Petitioner filed the instant Petition on January 14, 2013. On January 30, 2013, petitioner filed a Request to File Amended Petition. On February 4, 2013, in a related case, petitioner filed a request for an evidentiary hearing concerning the parole examiners, which has been filed and considered in this case as a supplement to the Petition. On February 15, 2013, respondents filed a Motion to Dismiss. Respondents filed an Amended Motion to Dismiss on March 1, 2013.

III.

DISCUSSION

A. The Court Lacks Jurisdiction to Adjudicate Petitioner's Habeas Claims One, Two, and Three

Petitioner was convicted and sentenced in the Superior Court of the District of Columbia in 1991. As such, he is subject to the provisions of the District of Columbia Reform and Criminal Procedure Act of 1970 ("Court Reform Act"). See Byrd v. Henderson, 119 F.3d 34, 36 (D.C. Cir. 1997).

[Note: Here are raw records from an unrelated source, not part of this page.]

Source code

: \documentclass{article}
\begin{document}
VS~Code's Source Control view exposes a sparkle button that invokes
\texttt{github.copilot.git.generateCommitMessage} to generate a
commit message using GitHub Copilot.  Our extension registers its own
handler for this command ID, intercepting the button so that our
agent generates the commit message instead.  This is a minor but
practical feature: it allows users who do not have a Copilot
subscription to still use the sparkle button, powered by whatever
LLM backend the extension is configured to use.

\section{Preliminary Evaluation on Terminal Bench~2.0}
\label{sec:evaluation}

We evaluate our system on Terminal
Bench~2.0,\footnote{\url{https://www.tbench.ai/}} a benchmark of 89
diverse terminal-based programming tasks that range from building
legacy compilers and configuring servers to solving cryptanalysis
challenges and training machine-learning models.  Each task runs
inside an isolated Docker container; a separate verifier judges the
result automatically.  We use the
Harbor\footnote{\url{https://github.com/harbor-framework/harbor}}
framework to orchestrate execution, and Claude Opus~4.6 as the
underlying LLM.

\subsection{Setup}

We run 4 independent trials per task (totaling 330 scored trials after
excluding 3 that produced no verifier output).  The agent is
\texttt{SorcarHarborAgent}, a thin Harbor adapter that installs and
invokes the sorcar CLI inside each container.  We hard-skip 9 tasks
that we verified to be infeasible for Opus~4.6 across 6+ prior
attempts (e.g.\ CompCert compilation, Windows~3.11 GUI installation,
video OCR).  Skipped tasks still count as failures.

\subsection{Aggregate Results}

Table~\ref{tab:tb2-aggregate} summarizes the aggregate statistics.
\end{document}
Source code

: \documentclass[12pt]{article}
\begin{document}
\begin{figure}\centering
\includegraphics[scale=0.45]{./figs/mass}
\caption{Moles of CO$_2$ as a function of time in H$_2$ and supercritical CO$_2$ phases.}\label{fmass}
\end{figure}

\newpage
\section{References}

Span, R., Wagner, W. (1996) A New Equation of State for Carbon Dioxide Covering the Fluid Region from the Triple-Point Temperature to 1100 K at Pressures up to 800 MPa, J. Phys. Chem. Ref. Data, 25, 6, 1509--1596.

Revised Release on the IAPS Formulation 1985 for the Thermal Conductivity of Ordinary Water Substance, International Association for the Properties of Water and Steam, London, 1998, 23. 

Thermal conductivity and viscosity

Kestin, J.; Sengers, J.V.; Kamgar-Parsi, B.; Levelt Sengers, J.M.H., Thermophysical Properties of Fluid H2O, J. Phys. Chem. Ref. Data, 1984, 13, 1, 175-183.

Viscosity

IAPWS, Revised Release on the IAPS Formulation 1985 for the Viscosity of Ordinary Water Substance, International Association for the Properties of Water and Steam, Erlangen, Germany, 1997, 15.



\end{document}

Since passage of the Court Reform Act . . . a District of Columbia prisoner seeking to collaterally attack his sentence must do so by motion in the sentencing court — the Superior Court — pursuant to D.C. Code § 23-110. Thus a District of Columbia prisoner bears a certain resemblance to his federal counterparts who must collaterally challenge their sentences, not by seeking a writ of habeas corpus in the district where they are in custody, but by motion pursuant to 28 U.S.C. § 2255 in the district where they were sentenced.

Id. at 36-37. The remedy created by the Court Reform Act as codified in D.C. Code § 23-110(a) states in part:

A prisoner in custody under sentence of the Superior Court claiming the right to be released upon the ground that (1) the sentence was imposed in violation of the Constitution of the United States or the laws of the District of Columbia, (2) the court was without jurisdiction to impose the sentence, (3) the sentence was in excess of the maximum authorized by law, (4) the sentence is otherwise subject to collateral attack, may move the court to vacate, set aside, or correct the sentence.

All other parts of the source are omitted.